告白された相手があのハーレーの持ち主で舞い上がった。
でも今はもうバイクから降りたい気分。

最初このハーレーを見た時は
もっとカッコイイと言うか、似合ってたのに
今の八奈は、なんか乗らされてる感、あるよね…。

早まったか…。


「遅いな。八奈のヤツ。」
ちょっと電話って、ドコまで行ってんだよ!
目の前には、ハーレー。
バイクはカッコイイのになぁ。
「お?六藤(むとう)じゃん。何してんの?」
「八奈を待ってんの。」
「ふ〜ん。お前さ、マジであいつと付き合ってンの?」
「え?」
なんか今一番聞かれたくない質問かも。
答えたくない…。
空を見上げる。
「あぁ〜あ!」
何やってんだろ。あたし。
「天気…いいね。どっか行きたいなぁ。」
"今"じゃない、何処かへ。
「ほんじゃ、海でも行くか!」
「えぇ!?」

ドルルルルル

「ちょっと!何であんたが八奈のバイクのキー持ってんの!?」
「え〜?だってコレいじ(整備)ってるの俺だぜ?」
「だからってキーを持ってる理由にはなんないじゃん!」
「固いコトは言いこなしっつーことで!」
ニッカリ笑顔でバイクにまたがる姿は意外にもさまになってる。

いい感じじゃん。

後部座席に乗り込むと慣れた感じでバイクを走らせる。
「よく借りるの?バイク。」
「あぁ、たまぁ〜〜〜〜に、な。
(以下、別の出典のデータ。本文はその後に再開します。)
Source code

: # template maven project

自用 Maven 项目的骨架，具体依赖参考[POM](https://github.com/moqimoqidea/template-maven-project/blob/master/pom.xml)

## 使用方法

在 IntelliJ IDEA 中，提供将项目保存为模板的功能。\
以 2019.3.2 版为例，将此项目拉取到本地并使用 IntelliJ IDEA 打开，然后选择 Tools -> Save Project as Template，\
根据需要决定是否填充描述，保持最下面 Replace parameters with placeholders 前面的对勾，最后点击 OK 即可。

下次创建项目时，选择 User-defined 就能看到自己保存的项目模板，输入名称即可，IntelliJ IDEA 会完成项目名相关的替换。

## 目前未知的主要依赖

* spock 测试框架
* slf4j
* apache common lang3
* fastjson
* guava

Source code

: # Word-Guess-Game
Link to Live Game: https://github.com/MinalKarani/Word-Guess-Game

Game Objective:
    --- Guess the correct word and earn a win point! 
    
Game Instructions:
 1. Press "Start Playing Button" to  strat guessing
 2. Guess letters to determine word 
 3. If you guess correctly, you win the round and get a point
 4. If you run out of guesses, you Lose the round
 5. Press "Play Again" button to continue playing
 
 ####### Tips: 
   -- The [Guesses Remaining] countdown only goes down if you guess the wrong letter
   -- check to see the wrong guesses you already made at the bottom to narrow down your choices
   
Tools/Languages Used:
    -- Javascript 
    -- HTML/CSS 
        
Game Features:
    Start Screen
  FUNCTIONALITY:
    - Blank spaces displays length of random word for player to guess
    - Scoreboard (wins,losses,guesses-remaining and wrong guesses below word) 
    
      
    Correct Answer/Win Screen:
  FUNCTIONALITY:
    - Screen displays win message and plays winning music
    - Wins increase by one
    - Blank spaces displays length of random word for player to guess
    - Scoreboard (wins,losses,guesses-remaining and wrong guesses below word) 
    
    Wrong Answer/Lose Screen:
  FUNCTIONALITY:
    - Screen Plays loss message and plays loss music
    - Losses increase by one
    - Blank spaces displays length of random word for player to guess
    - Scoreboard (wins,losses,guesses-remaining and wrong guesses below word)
」
「たまぁ〜〜〜〜に?ホントは内緒で乗りまわしてるんでしょ!?」
「へへへ」
あきれたヤツだなぁ〜。
でも…。
もしかして最初にあたしが見たハーレーは…、コイツが乗ってた?
八奈より全然似合ってる。
運転もコイツの方が上手いかも。
赤信号で静かに止まる。
「お前さ〜、八奈やめて俺と付き合わねぇ?」
「え?」
「八奈よか俺といた方が楽しいぜ?」
「あんた、八奈の友達でしょ?本気!?」
「俺はいつでも本気だっつーの!」
信号が変わると勢いよく飛び出す。
「ちょ、急に何!?」
しがみつきながら叫ぶけどスピードは落ちない。
ガンガン走る。

…もしかして、告白しちゃって照れてる?

信号で止まっても振り向かない。
やっぱりそうなんだ。
カワイイとこあんじゃん!
笑いがこみ上げてくる。

気が付くと目の前には 海。
ホントに海に向かってたんだ…。
この潮の香りがなんともいえない。
気持ちいい。
「まさか本気で海に来ちゃうとはね〜!」
「おれはいつでも本気だっつったろ!」
「八奈のヤツ超怒ってるよ、きっと!」
「んぁ?いんだよガソリン満タンにして返しゃ〜!」
「満タンって、そんなお金 持ってンの!?」
「持ってるわけね〜だろ!」
「かわいそ〜に、八奈のヤツ!」

少しでも身体を離すと爆音で声も聞こえない。
アレ?うるさいのはバイクじゃなくてあたしの心臓?
こんなに空が蒼く海が翠だったとは知らなかった。
快適なスピードで全てが楽しくなっていく。